Nor shall I confine my interest to the British Empire as a unique phenomenon , since it is to an important extent a collection of ... the St. Lawrence , and Hudson Bay , and the rivers of its drainage basin 23 EMPIRE AND COMMUNICATIONS.
Author: Harold Adams Innis
Publisher: Rowman & Littlefield
ISBN: 0742555089
Category: History
Page: 287
View: 519
Talks about how media influence the development of consciousness and societies. This work traces humanity's movement from the oral tradition of preliterate cultures to the electronic media. It presents the author's own influential concepts of oral communication, time and space bias, and monopolies of knowledge.
-This is one of Innis's most important contributions to the debate about how media influences the development of consciousness and societies.
Author: Harold A. Innis
Publisher: Dundurn
ISBN: 9781550026627
Category: Language Arts & Disciplines
Page: 287
View: 142
"Empire and Communications" is one of Innis's most important contributions to the debate about how media influences the development of consciousness and societies.-This is one of Innis's most important contributions to the debate about how media influences the development of consciousness and societies.
Also see Harold A. Innis, Empire and Communications (Toronto: University of Toronto Press, 1972); and his The Bias of Communication (Toronto: University of Toronto Press, 1971). In Empire and Communications — now considered a seminal ...
Author: Mark D. Alleyne
Publisher: Springer
ISBN: 9781349241859
Category: Political Science
Page: 184
View: 835
Over seven chapters the book shows how international communication has been shaped by the structure of international political power and how these means of global communication have in turn been strategic tools for the exercise of international political power. There are separate chapters on global news flows, the international trade in cultural products (films, books, advertising, recorded music, periodicals and books), and government propaganda activities. The politics of the International Telecommunication Union (ITU), the Universal Postal Union (UPU) and the World Intellectual Property Organisation (WIPO) are analysed.

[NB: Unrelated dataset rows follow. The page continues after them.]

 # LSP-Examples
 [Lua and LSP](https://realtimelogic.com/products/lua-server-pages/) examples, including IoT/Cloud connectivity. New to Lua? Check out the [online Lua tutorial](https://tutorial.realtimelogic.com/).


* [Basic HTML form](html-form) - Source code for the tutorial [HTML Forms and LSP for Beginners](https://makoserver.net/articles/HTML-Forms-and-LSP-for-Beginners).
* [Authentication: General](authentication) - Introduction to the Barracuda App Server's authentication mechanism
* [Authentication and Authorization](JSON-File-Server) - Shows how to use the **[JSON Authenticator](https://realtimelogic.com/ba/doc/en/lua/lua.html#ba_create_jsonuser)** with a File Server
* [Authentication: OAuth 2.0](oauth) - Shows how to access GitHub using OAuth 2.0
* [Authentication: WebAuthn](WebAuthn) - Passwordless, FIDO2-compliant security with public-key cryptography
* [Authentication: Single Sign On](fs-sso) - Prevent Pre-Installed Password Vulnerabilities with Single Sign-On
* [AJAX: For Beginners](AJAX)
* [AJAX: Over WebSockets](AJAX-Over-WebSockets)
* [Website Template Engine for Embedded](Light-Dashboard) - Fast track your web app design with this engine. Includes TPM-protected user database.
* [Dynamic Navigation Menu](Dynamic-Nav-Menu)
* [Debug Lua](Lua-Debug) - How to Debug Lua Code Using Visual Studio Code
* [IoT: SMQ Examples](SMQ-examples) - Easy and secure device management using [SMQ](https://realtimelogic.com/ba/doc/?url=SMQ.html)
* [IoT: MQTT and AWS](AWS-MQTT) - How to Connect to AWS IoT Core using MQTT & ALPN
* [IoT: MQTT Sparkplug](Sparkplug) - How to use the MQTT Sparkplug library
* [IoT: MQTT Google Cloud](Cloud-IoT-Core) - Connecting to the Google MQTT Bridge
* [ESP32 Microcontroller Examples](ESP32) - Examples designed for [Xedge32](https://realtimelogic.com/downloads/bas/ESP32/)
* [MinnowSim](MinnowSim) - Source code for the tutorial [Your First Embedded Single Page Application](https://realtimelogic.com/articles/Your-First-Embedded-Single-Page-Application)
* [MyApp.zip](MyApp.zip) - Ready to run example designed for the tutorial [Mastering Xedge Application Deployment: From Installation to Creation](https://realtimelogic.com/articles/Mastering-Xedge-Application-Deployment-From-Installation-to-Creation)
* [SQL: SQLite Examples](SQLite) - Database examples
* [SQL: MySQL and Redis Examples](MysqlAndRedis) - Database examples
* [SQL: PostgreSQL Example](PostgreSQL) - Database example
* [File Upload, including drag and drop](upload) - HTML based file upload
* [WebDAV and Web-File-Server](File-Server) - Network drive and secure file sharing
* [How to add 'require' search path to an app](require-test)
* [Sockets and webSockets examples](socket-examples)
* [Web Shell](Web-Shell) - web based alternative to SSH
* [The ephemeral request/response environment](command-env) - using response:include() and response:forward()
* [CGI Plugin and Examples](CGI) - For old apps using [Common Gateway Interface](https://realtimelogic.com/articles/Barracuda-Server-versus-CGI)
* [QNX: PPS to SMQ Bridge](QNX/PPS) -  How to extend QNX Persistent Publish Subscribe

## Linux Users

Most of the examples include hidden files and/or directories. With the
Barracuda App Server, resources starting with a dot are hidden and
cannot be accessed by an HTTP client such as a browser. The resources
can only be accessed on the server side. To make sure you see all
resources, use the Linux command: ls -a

Oliver Boyd-Barrett. MEDIA GLOBALIZATION AND EMPIRE Edited by Oliver Boyd-Barrett Communications Media, Globalization and Empire Communications Media, Globalization and Empire. COMMUNICATIONS Front Cover.
Author: Oliver Boyd-Barrett
Publisher: Indiana University Press
ISBN: 9780861969142
Category: Social Science
Page: 434
View: 481
An exploration of the political economy of media, and to what extent global communications and popular entertainment continue to serve elite interests. In Communications Media, Globalization, and Empire, an international team of experts analyzes and critiques the political economy of media communications worldwide. Their analysis takes particular account of the sometimes conflicting pressures of globalization and “neo-imperialism.” The first is commonly defined as the dismantling of barriers to trade and cultural exchange and responds significantly to lobbying of the world’s largest corporations, including media corporations. The second concerns US pursuit of national security interests as response to “terrorism,” at one level and, at others, to intensifying competition among both nations and corporations for global natural resources.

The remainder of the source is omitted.